The next morning, Sienna woke to the irritating buzz of her second alarm, face still buried in yesterday’s contract notes. Coffee had done nothing. Wine had done worse. Her sleep, if it could even be called that, had been filled with strange, fragmented dreams—whispers, the smell of blood, a child crying.
She shook them off.
Adrian Wolfe wasn’t going to win. Not by intimidation, not by gas lighting, and definitely not by making her question her own sanity.
She dressed like armour — black slacks, cream blouse, bold red lipstick. No jewellery, no weakness. If he wanted to fight dirty, she'd give him corporate warfare in stilettos.
At the Office
The moment she stepped onto the 35th floor, a wave of tension met her.
Eyes shifted. Conversations stopped mid-sentence.
What now?
Rachel rushed over, wide-eyed. “Did you see the news?”
“No, I haven’t even—”
“Here.” Rachel shoved her phone at Sienna.
On the screen was an industry blog—low-tier gossip but still widely circulated. The headline made her stomach drop.
Wolfe International Exec Accused of Breach — Internal Power Struggle Brewing at Newly Acquired Company?
Below it: a blurred photo of her exiting Adrian’s office last week, clearly mid-argument.
Sienna’s hands curled around the phone. “What the hell is this?”
“It leaked early this morning. Someone submitted it anonymously.” Rachel looked panicked. “They're implying you are the cause of the instability.”
Sienna’s blood ran cold. “This wasn’t an accident.”
“It gets worse,” Rachel whispered. “PR’s already trying to spin it. But it’s out. And people are—” she hesitated, “—talking.”
“Let them talk,” Sienna said, voice sharp. “They’ll forget by next week.”
But as she marched toward her office, every footstep echoed with betrayal. She knew who had leaked it.
Or at least, who had let it leak.
And his name started with Wolfe.
Later That Day
Sienna barged into his office unannounced again, fury practically crackling from her skin.
“You leaked it,” she accused.
Adrian looked up slowly from a document. “Come in. Close the door.”
“I said—you leaked that story. You painted me as unstable. Disruptive.”
He didn’t answer. Just tapped a pen against the glass desk. Calm. Calculating.
“Do you think if you humiliate me enough, I’ll just quit?” she snapped.
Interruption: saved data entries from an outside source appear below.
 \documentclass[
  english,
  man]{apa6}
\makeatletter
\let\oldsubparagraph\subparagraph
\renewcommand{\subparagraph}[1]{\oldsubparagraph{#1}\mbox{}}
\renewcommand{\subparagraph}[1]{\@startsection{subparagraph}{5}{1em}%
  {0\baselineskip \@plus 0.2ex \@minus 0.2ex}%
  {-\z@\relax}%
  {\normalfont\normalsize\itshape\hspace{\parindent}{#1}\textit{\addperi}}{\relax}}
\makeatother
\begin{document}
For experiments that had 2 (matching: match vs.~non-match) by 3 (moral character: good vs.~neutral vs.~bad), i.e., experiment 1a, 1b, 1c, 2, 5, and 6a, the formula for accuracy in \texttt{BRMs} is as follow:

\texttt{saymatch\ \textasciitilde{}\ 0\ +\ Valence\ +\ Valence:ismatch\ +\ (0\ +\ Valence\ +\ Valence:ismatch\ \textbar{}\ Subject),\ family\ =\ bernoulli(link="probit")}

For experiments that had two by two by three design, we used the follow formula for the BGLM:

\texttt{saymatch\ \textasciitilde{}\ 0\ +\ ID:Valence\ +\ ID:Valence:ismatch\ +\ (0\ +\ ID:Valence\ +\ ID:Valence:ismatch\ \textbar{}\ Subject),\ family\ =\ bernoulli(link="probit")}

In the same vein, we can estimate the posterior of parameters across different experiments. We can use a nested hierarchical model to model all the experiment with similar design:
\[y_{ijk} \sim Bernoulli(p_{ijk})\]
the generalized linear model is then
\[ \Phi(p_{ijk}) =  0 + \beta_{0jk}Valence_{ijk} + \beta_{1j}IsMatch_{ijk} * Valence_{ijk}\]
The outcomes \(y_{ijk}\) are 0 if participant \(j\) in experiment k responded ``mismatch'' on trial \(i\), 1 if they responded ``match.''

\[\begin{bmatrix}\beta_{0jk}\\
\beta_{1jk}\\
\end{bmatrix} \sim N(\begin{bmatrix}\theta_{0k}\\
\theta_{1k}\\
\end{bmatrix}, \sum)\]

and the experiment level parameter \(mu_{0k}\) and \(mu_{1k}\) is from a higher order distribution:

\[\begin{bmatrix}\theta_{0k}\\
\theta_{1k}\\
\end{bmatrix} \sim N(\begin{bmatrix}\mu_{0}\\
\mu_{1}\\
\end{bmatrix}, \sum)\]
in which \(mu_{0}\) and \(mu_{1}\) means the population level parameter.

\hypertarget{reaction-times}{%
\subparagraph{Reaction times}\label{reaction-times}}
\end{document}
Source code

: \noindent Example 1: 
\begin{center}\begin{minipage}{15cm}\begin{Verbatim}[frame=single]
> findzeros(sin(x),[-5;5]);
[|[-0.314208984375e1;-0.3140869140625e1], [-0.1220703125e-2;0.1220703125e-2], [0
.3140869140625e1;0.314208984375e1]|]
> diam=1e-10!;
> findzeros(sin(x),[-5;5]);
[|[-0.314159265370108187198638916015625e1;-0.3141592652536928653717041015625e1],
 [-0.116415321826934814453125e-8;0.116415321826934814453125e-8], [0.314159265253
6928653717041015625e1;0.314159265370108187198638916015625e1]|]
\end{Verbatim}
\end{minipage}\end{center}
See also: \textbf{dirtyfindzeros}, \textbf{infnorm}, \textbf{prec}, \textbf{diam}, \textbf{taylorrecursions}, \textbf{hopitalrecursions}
Adrian stood and walked toward her. Not rushed. Not apologetic.
“You’re still assuming this is about making you quit,” he said, voice low. “It’s not.”
“Then what is it about?”
He stopped a breath away. “It’s about reminding you where you stand. You keep forgetting.”
She laughed bitterly. “No. I remember exactly where I stand. What I don’t understand is why you’ve made me your personal obsession.”
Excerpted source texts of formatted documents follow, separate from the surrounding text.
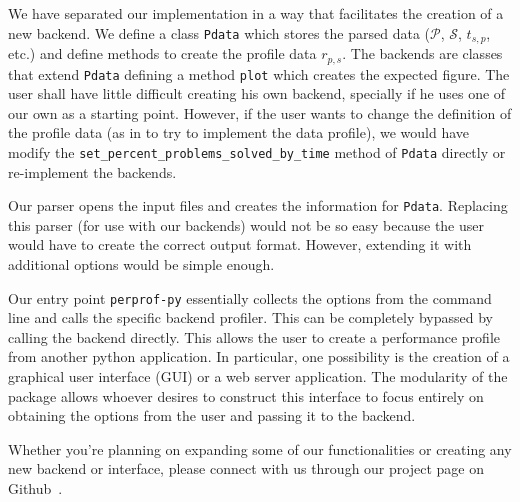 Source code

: We have separated our implementation in a way that facilitates the creation of a
new backend.
We define a class {\tt Pdata} which stores the parsed data ($\mathcal{P}$,
$\mathcal{S}$, $t_{s,p}$, etc.) and define methods to create the profile data
$r_{p,s}$.
The backends are classes that extend {\tt Pdata} defining a method {\tt plot}
which creates the expected figure.
The user shall have little difficult creating his own backend, specially if he
uses one of our own as a starting point.
However, if the user wants to change the definition of the profile data (as in
to try to implement the data profile), we would have modify the
{\tt set_percent_problems_solved_by_time} method of {\tt Pdata}
directly or re-implement the backends.

Our parser opens the input files and creates the information for {\tt Pdata}.
Replacing this parser (for use with our backends) would not be so easy
because the user would have to create the correct output format.  However,
extending it with additional options would be simple enough.

Our entry point {\tt perprof-py} essentially collects the options from the command
line and calls the specific backend profiler. This can be completely bypassed
by calling the backend directly. This allows the user to create a performance
profile from another python application. In particular, one possibility is the
creation of a graphical user interface (GUI)
or a web server application. The modularity of the package
allows whoever desires to construct this interface to focus entirely on
obtaining the options from the user and passing it to the backend.

Whether you're planning on expanding some of our functionalities or creating any
new backend or interface, please connect with us through our project page on
Github~\cite{url:perprof-py}.

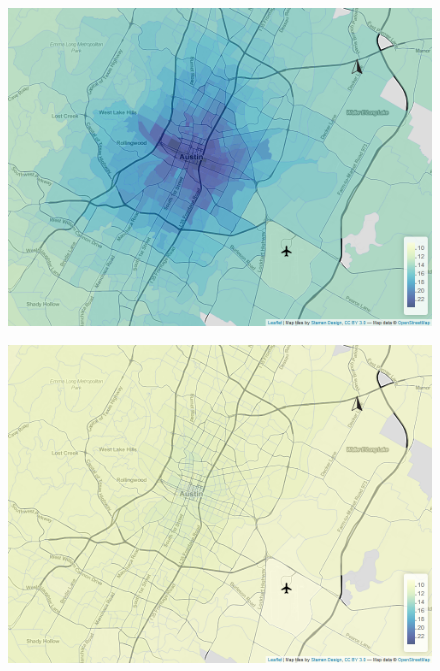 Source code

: \documentclass[a4paper, 11pt]{article}
\begin{document}
\begin{figure}[tb]
    \centering
    \begin{minipage}[tb]{0.48\linewidth}
        \centering
        \includegraphics[width=\linewidth]{img/quantile_9_1.png}
        \label{fig:quantiles:0.1:a}
    \end{minipage}
    \begin{minipage}[tb]{0.48\linewidth}
        \centering
        \includegraphics[width=\linewidth]{img/quantile_43_1.png}
        \label{fig:quantiles:0.1:b}
    \end{minipage}\hfill
    \begin{minipage}[tb]{.48\linewidth}

\end{minipage}
\end{figure}
\end{document}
For once, something flickered across Adrian’s face. Brief. Almost pained.
“You’re not my obsession,” he said. Then added, “You’re my responsibility.”
Sienna blinked. “What the hell does that mean?”
He looked away. “It means I’m not going to let you destroy yourself. Not again.”
That stopped her cold.
“Again?” she echoed. “What the hell are you talking about?”
Adrian’s jaw tightened. He stepped back like he’d revealed too much.
“Forget I said that.”
“No,” she said, voice rising. “You don’t get to throw something cryptic like that in my face and then retreat behind your damn poker face!”
“Sienna—”
“What do you know about me? About my past?”
His silence was answer enough.
Sienna stepped back, heart pounding.
“You’ve been watching me,” she whispered. “Longer than just this merger. Haven’t you?”
Adrian didn’t move. Didn’t deny it.
And that was worse than any confession.
That Night
Sienna sat alone on her apartment balcony, clutching a cup of tea she hadn’t sipped, staring at the skyline that suddenly didn’t feel so far away from the cage she was now in.
She felt... exposed. Like a page from a diary she didn’t remember writing had been read aloud by a stranger.
Adrian knew something. Something deep. Something before Wolfe International. Before she built herself into the woman she was now.
And she hated that he held it over her.
She hated even more that a part of her wanted to know what it was.
Why he looked at her like that.
Why she felt like this.
Meanwhile…
Adrian sat in his private study, fire crackling across dark wood panels, old files spread across his desk. One page in particular lay open: a school transcript, faded and water-damaged.
Blake, Sienna M.
He traced the name with his thumb. Behind it: a single photo, stapled to the corner.
The girl had her mother’s eyes. Determined even back then. Unafraid.
“You don’t remember me yet,” he murmured. “But you will.”
He closed the file and locked it back inside the drawer.
Not yet.
The past had teeth.
And when Sienna remembered it… she’d either run again.
Or she’d finally understand why he could never let her go.